Objective: To examine the effect of cardiovascular risk factors before pregnancy on risk of pre-eclampsia.
Design: Population based prospective study.
Setting: Linkage between a Norwegian population based study (Nord-Trøndelag health study, HUNT-2) and Norway's medical birth registry.
Participants: 3494 women who gave birth after participating in the Nord-Trøndelag health study at baseline; of whom 133 (3.8%) delivered after a pre-eclamptic pregnancy.
Main outcome measure: Odds ratio of developing pre-eclampsia.

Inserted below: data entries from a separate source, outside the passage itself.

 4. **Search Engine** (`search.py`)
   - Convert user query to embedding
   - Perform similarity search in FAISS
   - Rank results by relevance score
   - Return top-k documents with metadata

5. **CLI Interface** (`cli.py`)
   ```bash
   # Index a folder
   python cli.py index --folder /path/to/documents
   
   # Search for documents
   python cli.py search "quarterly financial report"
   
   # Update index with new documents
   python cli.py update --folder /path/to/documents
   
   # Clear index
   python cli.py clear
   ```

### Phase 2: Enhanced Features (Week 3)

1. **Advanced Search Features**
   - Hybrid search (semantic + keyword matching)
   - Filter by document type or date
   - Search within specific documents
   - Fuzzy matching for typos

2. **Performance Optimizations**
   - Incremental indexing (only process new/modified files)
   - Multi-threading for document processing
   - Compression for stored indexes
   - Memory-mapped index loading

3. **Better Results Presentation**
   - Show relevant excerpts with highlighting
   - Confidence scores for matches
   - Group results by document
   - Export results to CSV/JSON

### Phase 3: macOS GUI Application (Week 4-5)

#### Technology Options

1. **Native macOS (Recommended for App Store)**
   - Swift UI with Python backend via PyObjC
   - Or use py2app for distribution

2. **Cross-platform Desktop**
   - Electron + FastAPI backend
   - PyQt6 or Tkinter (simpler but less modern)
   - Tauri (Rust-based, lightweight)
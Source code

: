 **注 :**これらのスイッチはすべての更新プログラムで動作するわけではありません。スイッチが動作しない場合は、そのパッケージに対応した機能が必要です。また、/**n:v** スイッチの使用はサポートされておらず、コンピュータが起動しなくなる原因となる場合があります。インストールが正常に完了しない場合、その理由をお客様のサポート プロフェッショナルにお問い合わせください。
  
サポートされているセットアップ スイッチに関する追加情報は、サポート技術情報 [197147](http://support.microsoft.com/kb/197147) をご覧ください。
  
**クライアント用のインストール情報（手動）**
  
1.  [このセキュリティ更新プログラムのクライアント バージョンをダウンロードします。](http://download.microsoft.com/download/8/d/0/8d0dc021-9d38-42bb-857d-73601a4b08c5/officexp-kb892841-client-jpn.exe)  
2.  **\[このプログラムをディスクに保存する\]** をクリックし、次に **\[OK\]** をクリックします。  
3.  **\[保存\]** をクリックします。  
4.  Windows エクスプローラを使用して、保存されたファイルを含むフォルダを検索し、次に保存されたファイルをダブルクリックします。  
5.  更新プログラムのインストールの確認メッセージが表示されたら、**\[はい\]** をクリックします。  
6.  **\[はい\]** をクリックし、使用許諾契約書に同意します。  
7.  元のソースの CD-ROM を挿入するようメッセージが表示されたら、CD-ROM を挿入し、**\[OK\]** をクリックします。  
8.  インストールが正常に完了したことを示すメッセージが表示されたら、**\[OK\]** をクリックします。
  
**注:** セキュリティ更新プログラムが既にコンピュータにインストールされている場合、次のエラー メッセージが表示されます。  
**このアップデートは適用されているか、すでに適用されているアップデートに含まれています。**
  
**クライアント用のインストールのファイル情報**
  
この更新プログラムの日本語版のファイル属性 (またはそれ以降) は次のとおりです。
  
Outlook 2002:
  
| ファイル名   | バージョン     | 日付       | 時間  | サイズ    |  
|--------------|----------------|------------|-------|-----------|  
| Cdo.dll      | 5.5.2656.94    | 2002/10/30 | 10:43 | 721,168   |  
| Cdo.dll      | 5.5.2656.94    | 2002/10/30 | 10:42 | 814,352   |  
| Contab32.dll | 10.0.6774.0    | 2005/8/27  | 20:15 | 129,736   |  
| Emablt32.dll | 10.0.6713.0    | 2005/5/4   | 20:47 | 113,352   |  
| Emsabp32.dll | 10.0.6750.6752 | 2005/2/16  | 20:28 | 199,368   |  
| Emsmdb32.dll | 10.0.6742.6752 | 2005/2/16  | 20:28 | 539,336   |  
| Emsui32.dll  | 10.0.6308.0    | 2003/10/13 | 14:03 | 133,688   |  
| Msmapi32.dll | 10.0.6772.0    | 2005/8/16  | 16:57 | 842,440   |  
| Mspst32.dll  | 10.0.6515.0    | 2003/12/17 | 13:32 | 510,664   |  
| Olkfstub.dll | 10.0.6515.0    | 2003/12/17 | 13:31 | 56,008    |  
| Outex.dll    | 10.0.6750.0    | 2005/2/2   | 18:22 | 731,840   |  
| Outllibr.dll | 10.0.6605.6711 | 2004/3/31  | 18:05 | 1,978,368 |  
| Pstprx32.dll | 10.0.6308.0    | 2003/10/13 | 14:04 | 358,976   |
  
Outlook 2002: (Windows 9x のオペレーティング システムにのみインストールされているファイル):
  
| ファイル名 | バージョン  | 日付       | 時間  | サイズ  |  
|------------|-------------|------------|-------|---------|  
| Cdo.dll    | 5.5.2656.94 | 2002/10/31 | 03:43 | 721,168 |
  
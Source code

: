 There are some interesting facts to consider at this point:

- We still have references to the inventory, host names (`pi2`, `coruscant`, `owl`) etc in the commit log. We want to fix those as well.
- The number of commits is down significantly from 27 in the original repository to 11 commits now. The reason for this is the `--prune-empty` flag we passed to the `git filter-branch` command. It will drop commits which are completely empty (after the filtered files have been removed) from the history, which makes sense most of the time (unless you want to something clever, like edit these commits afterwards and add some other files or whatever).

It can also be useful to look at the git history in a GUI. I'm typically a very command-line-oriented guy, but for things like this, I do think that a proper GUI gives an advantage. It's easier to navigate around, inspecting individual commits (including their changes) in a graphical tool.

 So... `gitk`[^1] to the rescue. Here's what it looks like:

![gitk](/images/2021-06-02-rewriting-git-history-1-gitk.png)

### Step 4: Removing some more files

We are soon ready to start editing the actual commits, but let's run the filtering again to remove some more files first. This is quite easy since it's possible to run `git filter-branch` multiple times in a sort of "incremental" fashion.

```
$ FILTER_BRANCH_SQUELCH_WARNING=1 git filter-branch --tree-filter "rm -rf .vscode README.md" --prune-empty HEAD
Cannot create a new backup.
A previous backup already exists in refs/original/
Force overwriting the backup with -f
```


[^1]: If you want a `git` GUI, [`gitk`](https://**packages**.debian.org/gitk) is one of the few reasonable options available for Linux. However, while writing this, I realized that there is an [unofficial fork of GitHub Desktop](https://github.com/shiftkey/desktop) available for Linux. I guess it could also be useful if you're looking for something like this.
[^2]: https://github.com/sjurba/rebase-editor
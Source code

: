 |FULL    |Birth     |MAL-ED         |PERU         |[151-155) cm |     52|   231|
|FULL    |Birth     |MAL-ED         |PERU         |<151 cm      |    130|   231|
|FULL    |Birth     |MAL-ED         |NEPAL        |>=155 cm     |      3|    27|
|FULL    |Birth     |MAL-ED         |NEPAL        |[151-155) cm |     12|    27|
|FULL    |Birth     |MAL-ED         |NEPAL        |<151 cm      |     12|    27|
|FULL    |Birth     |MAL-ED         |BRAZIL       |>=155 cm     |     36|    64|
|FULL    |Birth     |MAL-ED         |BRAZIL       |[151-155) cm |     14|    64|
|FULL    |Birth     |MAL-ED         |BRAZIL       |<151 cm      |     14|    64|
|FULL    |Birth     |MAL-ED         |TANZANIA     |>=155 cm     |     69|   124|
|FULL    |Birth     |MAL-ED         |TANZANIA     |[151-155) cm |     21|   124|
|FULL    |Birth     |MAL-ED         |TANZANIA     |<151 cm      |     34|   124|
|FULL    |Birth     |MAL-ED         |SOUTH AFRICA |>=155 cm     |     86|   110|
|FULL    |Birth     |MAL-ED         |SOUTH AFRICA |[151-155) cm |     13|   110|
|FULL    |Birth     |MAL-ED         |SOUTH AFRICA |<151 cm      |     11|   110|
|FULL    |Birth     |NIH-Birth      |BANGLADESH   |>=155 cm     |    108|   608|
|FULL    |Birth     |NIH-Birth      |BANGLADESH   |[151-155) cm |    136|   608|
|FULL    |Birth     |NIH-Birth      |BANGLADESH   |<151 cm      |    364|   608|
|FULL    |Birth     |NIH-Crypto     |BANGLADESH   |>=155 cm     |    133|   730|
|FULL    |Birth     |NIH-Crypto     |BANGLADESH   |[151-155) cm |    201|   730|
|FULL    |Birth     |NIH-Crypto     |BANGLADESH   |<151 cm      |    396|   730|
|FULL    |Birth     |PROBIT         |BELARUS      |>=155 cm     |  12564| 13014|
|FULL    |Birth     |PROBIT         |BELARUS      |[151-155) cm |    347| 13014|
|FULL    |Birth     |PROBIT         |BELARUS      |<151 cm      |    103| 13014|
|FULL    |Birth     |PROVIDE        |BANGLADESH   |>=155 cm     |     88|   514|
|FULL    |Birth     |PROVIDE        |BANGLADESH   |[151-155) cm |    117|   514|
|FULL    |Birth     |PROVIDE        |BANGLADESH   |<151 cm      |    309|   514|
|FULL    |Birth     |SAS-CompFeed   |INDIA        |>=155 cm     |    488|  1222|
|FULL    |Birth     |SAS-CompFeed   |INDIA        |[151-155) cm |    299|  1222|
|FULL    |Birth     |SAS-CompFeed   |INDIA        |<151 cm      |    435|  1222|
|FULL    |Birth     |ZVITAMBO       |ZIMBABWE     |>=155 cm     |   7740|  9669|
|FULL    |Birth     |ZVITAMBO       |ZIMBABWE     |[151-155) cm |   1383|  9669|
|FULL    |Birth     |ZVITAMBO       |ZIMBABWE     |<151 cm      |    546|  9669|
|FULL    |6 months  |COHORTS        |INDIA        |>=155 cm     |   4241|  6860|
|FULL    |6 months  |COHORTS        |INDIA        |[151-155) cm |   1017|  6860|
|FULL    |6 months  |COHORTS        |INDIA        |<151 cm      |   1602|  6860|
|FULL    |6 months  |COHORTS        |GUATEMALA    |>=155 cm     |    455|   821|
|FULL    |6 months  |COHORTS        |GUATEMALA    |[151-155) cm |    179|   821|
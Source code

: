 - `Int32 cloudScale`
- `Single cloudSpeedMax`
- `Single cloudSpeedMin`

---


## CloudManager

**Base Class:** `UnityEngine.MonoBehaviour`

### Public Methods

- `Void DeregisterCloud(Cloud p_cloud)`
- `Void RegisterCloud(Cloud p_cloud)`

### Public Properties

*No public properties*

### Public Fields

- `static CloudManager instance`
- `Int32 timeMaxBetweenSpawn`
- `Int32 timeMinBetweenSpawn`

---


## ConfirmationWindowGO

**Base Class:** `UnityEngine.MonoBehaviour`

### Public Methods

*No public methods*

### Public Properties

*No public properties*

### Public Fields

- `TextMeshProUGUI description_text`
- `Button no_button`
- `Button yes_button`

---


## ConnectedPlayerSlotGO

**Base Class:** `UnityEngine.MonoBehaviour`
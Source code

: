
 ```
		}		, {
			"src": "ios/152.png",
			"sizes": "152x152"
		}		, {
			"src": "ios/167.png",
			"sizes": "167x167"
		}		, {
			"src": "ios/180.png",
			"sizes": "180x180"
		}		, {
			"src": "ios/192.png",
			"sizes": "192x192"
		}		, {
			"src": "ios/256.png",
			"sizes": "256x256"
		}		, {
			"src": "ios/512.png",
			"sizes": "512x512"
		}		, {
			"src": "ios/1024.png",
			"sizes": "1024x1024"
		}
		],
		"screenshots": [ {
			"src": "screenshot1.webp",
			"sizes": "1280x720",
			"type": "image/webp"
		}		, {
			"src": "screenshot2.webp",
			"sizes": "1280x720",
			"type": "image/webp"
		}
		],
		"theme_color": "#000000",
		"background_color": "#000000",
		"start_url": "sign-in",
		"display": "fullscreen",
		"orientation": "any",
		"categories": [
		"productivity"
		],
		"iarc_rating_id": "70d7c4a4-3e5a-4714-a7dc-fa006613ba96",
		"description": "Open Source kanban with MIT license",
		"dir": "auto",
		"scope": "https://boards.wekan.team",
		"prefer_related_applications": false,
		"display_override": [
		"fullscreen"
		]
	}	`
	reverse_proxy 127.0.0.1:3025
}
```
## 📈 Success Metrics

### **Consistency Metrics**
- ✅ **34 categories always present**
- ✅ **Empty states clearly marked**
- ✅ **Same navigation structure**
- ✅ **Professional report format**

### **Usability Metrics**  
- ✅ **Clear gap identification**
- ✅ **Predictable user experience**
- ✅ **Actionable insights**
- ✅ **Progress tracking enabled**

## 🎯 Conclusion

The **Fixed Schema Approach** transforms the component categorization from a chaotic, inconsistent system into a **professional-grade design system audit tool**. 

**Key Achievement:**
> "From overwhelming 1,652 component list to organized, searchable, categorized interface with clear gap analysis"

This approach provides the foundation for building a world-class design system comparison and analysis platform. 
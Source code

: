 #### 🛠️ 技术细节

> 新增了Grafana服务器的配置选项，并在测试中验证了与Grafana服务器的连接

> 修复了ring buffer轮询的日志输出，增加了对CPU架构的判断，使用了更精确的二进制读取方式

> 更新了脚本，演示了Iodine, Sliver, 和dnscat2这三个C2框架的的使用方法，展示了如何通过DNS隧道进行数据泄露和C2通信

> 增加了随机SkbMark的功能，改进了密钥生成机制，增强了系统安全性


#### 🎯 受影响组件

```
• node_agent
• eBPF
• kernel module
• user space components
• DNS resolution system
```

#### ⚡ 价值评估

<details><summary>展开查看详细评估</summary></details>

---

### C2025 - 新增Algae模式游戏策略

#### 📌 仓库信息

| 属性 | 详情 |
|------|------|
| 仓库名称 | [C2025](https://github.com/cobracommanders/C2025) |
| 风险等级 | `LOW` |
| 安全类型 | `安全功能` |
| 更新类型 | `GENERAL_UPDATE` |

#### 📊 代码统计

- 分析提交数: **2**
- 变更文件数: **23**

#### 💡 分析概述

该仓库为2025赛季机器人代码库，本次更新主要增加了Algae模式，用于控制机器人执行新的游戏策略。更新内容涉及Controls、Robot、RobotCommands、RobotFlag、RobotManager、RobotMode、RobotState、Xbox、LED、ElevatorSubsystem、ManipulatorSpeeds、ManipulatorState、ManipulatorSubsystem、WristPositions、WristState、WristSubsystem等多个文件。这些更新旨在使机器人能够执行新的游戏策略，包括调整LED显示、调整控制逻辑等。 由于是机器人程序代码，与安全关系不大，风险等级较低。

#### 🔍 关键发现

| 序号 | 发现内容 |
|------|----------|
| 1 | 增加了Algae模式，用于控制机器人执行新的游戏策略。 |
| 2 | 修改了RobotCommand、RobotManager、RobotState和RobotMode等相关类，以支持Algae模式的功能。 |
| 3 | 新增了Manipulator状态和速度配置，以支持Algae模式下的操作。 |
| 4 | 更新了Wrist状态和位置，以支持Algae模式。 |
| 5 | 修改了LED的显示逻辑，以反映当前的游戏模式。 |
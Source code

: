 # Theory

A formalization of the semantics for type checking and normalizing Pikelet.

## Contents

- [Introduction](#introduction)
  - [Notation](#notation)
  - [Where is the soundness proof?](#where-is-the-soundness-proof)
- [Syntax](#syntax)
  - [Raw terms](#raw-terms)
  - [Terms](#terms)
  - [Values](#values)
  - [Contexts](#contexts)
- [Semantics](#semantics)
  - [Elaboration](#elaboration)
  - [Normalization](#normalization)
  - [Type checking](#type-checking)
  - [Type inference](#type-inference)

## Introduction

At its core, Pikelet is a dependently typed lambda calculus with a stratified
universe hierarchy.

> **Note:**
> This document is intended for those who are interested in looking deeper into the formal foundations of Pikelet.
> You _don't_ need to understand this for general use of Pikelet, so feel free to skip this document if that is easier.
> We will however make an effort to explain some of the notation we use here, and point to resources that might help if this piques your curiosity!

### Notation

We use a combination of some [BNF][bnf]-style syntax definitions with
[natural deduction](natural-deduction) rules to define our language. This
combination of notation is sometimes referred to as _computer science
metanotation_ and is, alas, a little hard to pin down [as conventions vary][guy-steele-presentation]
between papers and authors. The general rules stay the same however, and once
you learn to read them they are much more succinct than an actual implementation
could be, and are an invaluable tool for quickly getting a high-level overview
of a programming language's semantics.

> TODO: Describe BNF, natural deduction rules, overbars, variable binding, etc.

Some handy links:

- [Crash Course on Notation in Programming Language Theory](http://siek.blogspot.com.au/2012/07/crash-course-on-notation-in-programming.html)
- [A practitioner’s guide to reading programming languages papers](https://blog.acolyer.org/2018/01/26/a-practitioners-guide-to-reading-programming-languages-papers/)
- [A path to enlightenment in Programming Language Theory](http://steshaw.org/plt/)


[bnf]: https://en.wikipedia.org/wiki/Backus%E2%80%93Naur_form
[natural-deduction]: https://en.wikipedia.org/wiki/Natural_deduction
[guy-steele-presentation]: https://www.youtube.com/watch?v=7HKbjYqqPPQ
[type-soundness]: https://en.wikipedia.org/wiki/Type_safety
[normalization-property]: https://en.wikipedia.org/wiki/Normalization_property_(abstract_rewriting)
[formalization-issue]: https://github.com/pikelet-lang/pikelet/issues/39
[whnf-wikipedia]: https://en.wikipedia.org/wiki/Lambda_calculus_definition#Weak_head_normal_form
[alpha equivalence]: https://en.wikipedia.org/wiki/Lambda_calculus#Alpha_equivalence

Results: After adjustment for smoking; previous pre-eclampsia; parity; maternal age, education, and socioeconomic position; and duration between baseline measurements and delivery, positive associations were found between prepregnancy serum levels of triglycerides, cholesterol, low density lipoprotein cholesterol, non-high density lipoprotein cholesterol, and blood pressure and risk of pre-eclampsia. The odds ratio of developing pre-eclampsia for women with baseline systolic blood pressures greater than 130 mm Hg (highest fifth) was 7.3 (95% confidence interval 3.1 to 17.2) compared with women with systolic blood pressures less than 111 mm Hg (lowest fifth). Similar results were found for nulliparous and parous women. Women who used oral contraceptives at baseline had half the risk of pre-eclampsia compared with never or former users (0.5, 0.3 to 0.9).
Conclusion: Women with cardiovascular risk factors may be predisposed to pre-eclampsia.